*THE TASK:*
Although the records contain pictures, only their text should be reproduced, exactly as written.

[EXTRACTED MATERIAL Boundary: Start]

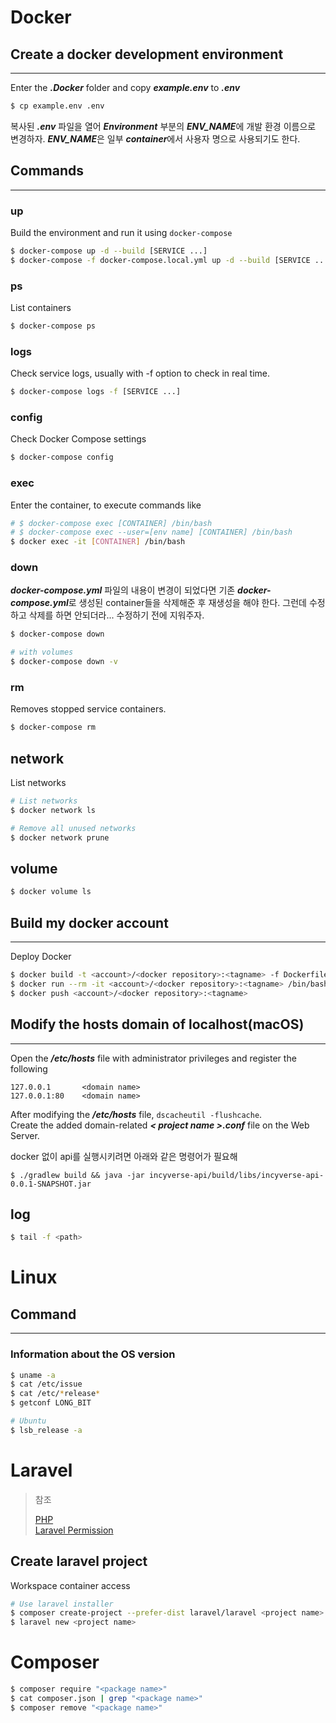 # Docker

## Create a docker development environment
___
Enter the ***.Docker*** folder and copy ***example.env*** to ***.env***
```bash
$ cp example.env .env
```

복사된 ***.env*** 파일을 열어 ***Environment*** 부분의 ***ENV_NAME***에 개발 환경 이름으로 변경하자. ***ENV_NAME***은 일부 ***container***에서 사용자 명으로 사용되기도 한다.

## Commands
___

### up
Build the environment and run it using `docker-compose`
```bash
$ docker-compose up -d --build [SERVICE ...]
$ docker-compose -f docker-compose.local.yml up -d --build [SERVICE ...]
```

### ps
List containers
```bash
$ docker-compose ps
```

### logs
Check service logs, usually with -f option to check in real time.
```bash
$ docker-compose logs -f [SERVICE ...]
```

### config
Check Docker Compose settings
```bash
$ docker-compose config
```

### exec
Enter the container, to execute commands like
```bash
# $ docker-compose exec [CONTAINER] /bin/bash
# $ docker-compose exec --user=[env name] [CONTAINER] /bin/bash
$ docker exec -it [CONTAINER] /bin/bash
```

### down
***docker-compose.yml*** 파일의 내용이 변경이 되었다면 기존 ***docker-compose.yml***로 생성된 container들을 삭제해준 후 재생성을 해야 한다. 그런데 수정하고 삭제를 하면 안되더라... 수정하기 전에 지워주자.
```bash
$ docker-compose down

# with volumes
$ docker-compose down -v
```

### rm
Removes stopped service containers.
```bash
$ docker-compose rm
```

## network
List networks
```bash
# List networks
$ docker network ls

# Remove all unused networks
$ docker network prune
```

## volume
```bash
$ docker volume ls
```

## Build my docker account
___
Deploy Docker
```bash
$ docker build -t <account>/<docker repository>:<tagname> -f Dockerfile .
$ docker run --rm -it <account>/<docker repository>:<tagname> /bin/bash
$ docker push <account>/<docker repository>:<tagname>
```

## Modify the hosts domain of localhost(macOS)
___
Open the ***/etc/hosts***  file with administrator privileges and register the following
```text
127.0.0.1       <domain name>
127.0.0.1:80    <domain name>
```

After modifying the ***/etc/hosts*** file, `dscacheutil -flushcache`.  
Create the added domain-related ***< project name >.conf*** file on the Web Server.

docker 없이 api를 실행시키려면 아래와 같은 명령어가 필요해
```
$ ./gradlew build && java -jar incyverse-api/build/libs/incyverse-api-0.0.1-SNAPSHOT.jar
```

## log
```bash
$ tail -f <path>
```

# Linux

## Command
___

### Information about the OS version
```bash
$ uname -a
$ cat /etc/issue
$ cat /etc/*release*
$ getconf LONG_BIT

# Ubuntu
$ lsb_release -a
```

# Laravel
> 참조
> 
> [PHP](https://php.watch/)  
> [Laravel Permission](https://spatie.be/docs/laravel-permission/v3/installation-laravel/)

## Create laravel project
Workspace container access
```bash
# Use laravel installer
$ composer create-project --prefer-dist laravel/laravel <project name>
$ laravel new <project name>
```

# Composer
```bash
$ composer require "<package name>"
$ cat composer.json | grep "<package name>"
$ composer remove "<package name>"
```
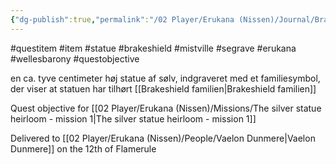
 ```yaml
---
{"dg-publish":true,"permalink":"/02 Player/Erukana (Nissen)/Journal/Brakeshield Statue/","tags":["questitem","item","statue","brakeshield","mistville","segrave","erukana","wellesbarony","questobjective"]}
---
```



#questitem #item #statue #brakeshield #mistville #segrave #erukana #wellesbarony #questobjective

en ca. tyve centimeter høj statue af sølv, indgraveret med et familiesymbol, der viser at statuen har tilhørt [[Brakeshield familien\|Brakeshield familien]]

Quest objective for [[02 Player/Erukana (Nissen)/Missions/The silver statue heirloom - mission 1\|The silver statue heirloom - mission 1]] 

Delivered to [[02 Player/Erukana (Nissen)/People/Vaelon Dunmere\|Vaelon Dunmere]] on the 12th of Flamerule 

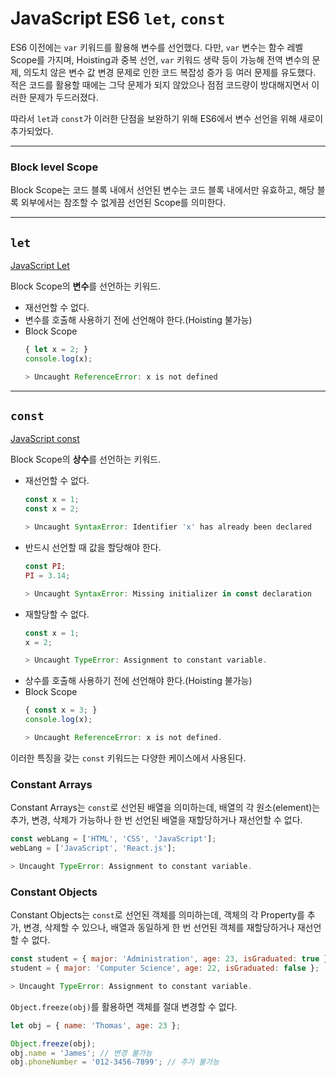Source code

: # JavaScript ES6 `let`, `const`

ES6 이전에는 `var` 키워드를 활용해 변수를 선언했다. 다만, `var` 변수는 함수 레벨 Scope를 가지며, Hoisting과 중복 선언, `var` 키워드 생략 등이 가능해 전역 변수의 문제, 의도치 않은 변수 값 변경 문제로 인한 코드 복잡성 증가 등 여러 문제를 유도했다. 적은 코드를 활용할 때에는 그닥 문제가 되지 않았으나 점점 코드량이 방대해지면서 이러한 문제가 두드러졌다.

따라서 `let`과 `const`가 이러한 단점을 보완하기 위해 ES6에서 변수 선언을 위해 새로이 추가되었다.

---

### Block level Scope

Block Scope는 코드 블록 내에서 선언된 변수는 코드 블록 내에서만 유효하고, 해당 블록 외부에서는 참조할 수 없게끔 선언된 Scope를 의미한다.

---

## `let`

[JavaScript Let](https://www.w3schools.com/js/js_let.asp)

Block Scope의 **변수**를 선언하는 키워드.

- 재선언할 수 없다.
- 변수를 호출해 사용하기 전에 선언해야 한다.(Hoisting 불가능)
- Block Scope
  ```jsx
  { let x = 2; }
  console.log(x);

  > Uncaught ReferenceError: x is not defined
  ```

---

## `const`

[JavaScript const](https://www.w3schools.com/js/js_const.asp)

Block Scope의 **상수**를 선언하는 키워드.

- 재선언할 수 없다.
  ```jsx
  const x = 1;
  const x = 2;

  > Uncaught SyntaxError: Identifier 'x' has already been declared
  ```
- 반드시 선언할 때 값을 할당해야 한다.
  ```jsx
  const PI;
  PI = 3.14;

  > Uncaught SyntaxError: Missing initializer in const declaration
  ```
- 재할당할 수 없다.
  ```jsx
  const x = 1;
  x = 2;

  > Uncaught TypeError: Assignment to constant variable.
  ```
- 상수를 호출해 사용하기 전에 선언해야 한다.(Hoisting 불가능)
- Block Scope
  ```jsx
  { const x = 3; }
  console.log(x);

  > Uncaught ReferenceError: x is not defined.
  ```

이러한 특징을 갖는 `const` 키워드는 다양한 케이스에서 사용된다.

### Constant Arrays

Constant Arrays는 `const`로 선언된 배열을 의미하는데, 배열의 각 원소(element)는 추가, 변경, 삭제가 가능하나 한 번 선언된 배열을 재할당하거나 재선언할 수 없다.

```jsx
const webLang = ['HTML', 'CSS', 'JavaScript'];
webLang = ['JavaScript', 'React.js'];

> Uncaught TypeError: Assignment to constant variable.
```

### Constant Objects

Constant Objects는 `const`로 선언된 객체를 의미하는데, 객체의 각 Property를 추가, 변경, 삭제할 수 있으나, 배열과 동일하게 한 번 선언된 객체를 재할당하거나 재선언할 수 없다.

```jsx
const student = { major: 'Administration', age: 23, isGraduated: true };
student = { major: 'Computer Science', age: 22, isGraduated: false };

> Uncaught TypeError: Assignment to constant variable.
```

`Object.freeze(obj)`를 활용하면 객체를 절대 변경할 수 없다.

```jsx
let obj = { name: 'Thomas', age: 23 };

Object.freeze(obj);
obj.name = 'James'; // 변경 불가능
obj.phoneNumber = '012-3456-7899'; // 추가 불가능
```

[EXTRACTED MATERIAL Boundary: End]

*WRITTEN RESPONSE:*
 # Docker

## Create a docker development environment
___
Enter the ***.Docker*** folder and copy ***example.env*** to ***.env***
```bash
$ cp example.env .env
```

복사된 ***.env*** 파일을 열어 ***Environment*** 부분의 ***ENV_NAME***에 개발 환경 이름으로 변경하자. ***ENV_NAME***은 일부 ***container***에서 사용자 명으로 사용되기도 한다.

## Commands
___

### up
Build the environment and run it using `docker-compose`
```bash
$ docker-compose up -d --build [SERVICE ...]
$ docker-compose -f docker-compose.local.yml up -d --build [SERVICE ...]
```

### ps
List containers
```bash
$ docker-compose ps
```

### logs
Check service logs, usually with -f option to check in real time.
```bash
$ docker-compose logs -f [SERVICE ...]
```

### config
Check Docker Compose settings
```bash
$ docker-compose config
```

### exec
Enter the container, to execute commands like
```bash
# $ docker-compose exec [CONTAINER] /bin/bash
# $ docker-compose exec --user=[env name] [CONTAINER] /bin/bash
$ docker exec -it [CONTAINER] /bin/bash
```

### down
***docker-compose.yml*** 파일의 내용이 변경이 되었다면 기존 ***docker-compose.yml***로 생성된 container들을 삭제해준 후 재생성을 해야 한다. 그런데 수정하고 삭제를 하면 안되더라... 수정하기 전에 지워주자.
```bash
$ docker-compose down

# with volumes
$ docker-compose down -v
```

### rm
Removes stopped service containers.
```bash
$ docker-compose rm
```

## network
List networks
```bash
# List networks
$ docker network ls

# Remove all unused networks
$ docker network prune
```

## volume
```bash
$ docker volume ls
```

## Build my docker account
___
Deploy Docker
```bash
$ docker build -t <account>/<docker repository>:<tagname> -f Dockerfile .
$ docker run --rm -it <account>/<docker repository>:<tagname> /bin/bash
$ docker push <account>/<docker repository>:<tagname>
```

## Modify the hosts domain of localhost(macOS)
___
Open the ***/etc/hosts***  file with administrator privileges and register the following
```text
127.0.0.1       <domain name>
127.0.0.1:80    <domain name>
```

After modifying the ***/etc/hosts*** file, `dscacheutil -flushcache`.  
Create the added domain-related ***< project name >.conf*** file on the Web Server.

docker 없이 api를 실행시키려면 아래와 같은 명령어가 필요해
```
$ ./gradlew build && java -jar incyverse-api/build/libs/incyverse-api-0.0.1-SNAPSHOT.jar
```

## log
```bash
$ tail -f <path>
```

# Linux

## Command
___

### Information about the OS version
```bash
$ uname -a
$ cat /etc/issue
$ cat /etc/*release*
$ getconf LONG_BIT

# Ubuntu
$ lsb_release -a
```

# Laravel
> 참조
> 
> [PHP](https://php.watch/)  
> [Laravel Permission](https://spatie.be/docs/laravel-permission/v3/installation-laravel/)

## Create laravel project
Workspace container access
```bash
# Use laravel installer
$ composer create-project --prefer-dist laravel/laravel <project name>
$ laravel new <project name>
```

# Composer
```bash
$ composer require "<package name>"
$ cat composer.json | grep "<package name>"
$ composer remove "<package name>"
```
 ```yaml
---
{"dg-publish":true,"permalink":"/02 Player/Erukana (Nissen)/Journal/Brakeshield Statue/","tags":["questitem","item","statue","brakeshield","mistville","segrave","erukana","wellesbarony","questobjective"]}
---
```



#questitem #item #statue #brakeshield #mistville #segrave #erukana #wellesbarony #questobjective

en ca. tyve centimeter høj statue af sølv, indgraveret med et familiesymbol, der viser at statuen har tilhørt [[Brakeshield familien\|Brakeshield familien]]

Quest objective for [[02 Player/Erukana (Nissen)/Missions/The silver statue heirloom - mission 1\|The silver statue heirloom - mission 1]] 

Delivered to [[02 Player/Erukana (Nissen)/People/Vaelon Dunmere\|Vaelon Dunmere]] on the 12th of Flamerule 

Source code

: # JavaScript ES6 `let`, `const`

ES6 이전에는 `var` 키워드를 활용해 변수를 선언했다. 다만, `var` 변수는 함수 레벨 Scope를 가지며, Hoisting과 중복 선언, `var` 키워드 생략 등이 가능해 전역 변수의 문제, 의도치 않은 변수 값 변경 문제로 인한 코드 복잡성 증가 등 여러 문제를 유도했다. 적은 코드를 활용할 때에는 그닥 문제가 되지 않았으나 점점 코드량이 방대해지면서 이러한 문제가 두드러졌다.

따라서 `let`과 `const`가 이러한 단점을 보완하기 위해 ES6에서 변수 선언을 위해 새로이 추가되었다.

---

### Block level Scope

Block Scope는 코드 블록 내에서 선언된 변수는 코드 블록 내에서만 유효하고, 해당 블록 외부에서는 참조할 수 없게끔 선언된 Scope를 의미한다.

---

## `let`

[JavaScript Let](https://www.w3schools.com/js/js_let.asp)

Block Scope의 **변수**를 선언하는 키워드.

- 재선언할 수 없다.
- 변수를 호출해 사용하기 전에 선언해야 한다.(Hoisting 불가능)
- Block Scope
  ```jsx
  { let x = 2; }
  console.log(x);

  > Uncaught ReferenceError: x is not defined
  ```

---

## `const`

[JavaScript const](https://www.w3schools.com/js/js_const.asp)

Block Scope의 **상수**를 선언하는 키워드.

- 재선언할 수 없다.
  ```jsx
  const x = 1;
  const x = 2;

  > Uncaught SyntaxError: Identifier 'x' has already been declared
  ```
- 반드시 선언할 때 값을 할당해야 한다.
  ```jsx
  const PI;
  PI = 3.14;

  > Uncaught SyntaxError: Missing initializer in const declaration
  ```
- 재할당할 수 없다.
  ```jsx
  const x = 1;
  x = 2;

  > Uncaught TypeError: Assignment to constant variable.
  ```
- 상수를 호출해 사용하기 전에 선언해야 한다.(Hoisting 불가능)
- Block Scope
  ```jsx
  { const x = 3; }
  console.log(x);

  > Uncaught ReferenceError: x is not defined.
  ```

이러한 특징을 갖는 `const` 키워드는 다양한 케이스에서 사용된다.

### Constant Arrays

Constant Arrays는 `const`로 선언된 배열을 의미하는데, 배열의 각 원소(element)는 추가, 변경, 삭제가 가능하나 한 번 선언된 배열을 재할당하거나 재선언할 수 없다.

```jsx
const webLang = ['HTML', 'CSS', 'JavaScript'];
webLang = ['JavaScript', 'React.js'];

> Uncaught TypeError: Assignment to constant variable.
```

### Constant Objects

Constant Objects는 `const`로 선언된 객체를 의미하는데, 객체의 각 Property를 추가, 변경, 삭제할 수 있으나, 배열과 동일하게 한 번 선언된 객체를 재할당하거나 재선언할 수 없다.

```jsx
const student = { major: 'Administration', age: 23, isGraduated: true };
student = { major: 'Computer Science', age: 22, isGraduated: false };

> Uncaught TypeError: Assignment to constant variable.
```

`Object.freeze(obj)`를 활용하면 객체를 절대 변경할 수 없다.

```jsx
let obj = { name: 'Thomas', age: 23 };

Object.freeze(obj);
obj.name = 'James'; // 변경 불가능
obj.phoneNumber = '012-3456-7899'; // 추가 불가능
```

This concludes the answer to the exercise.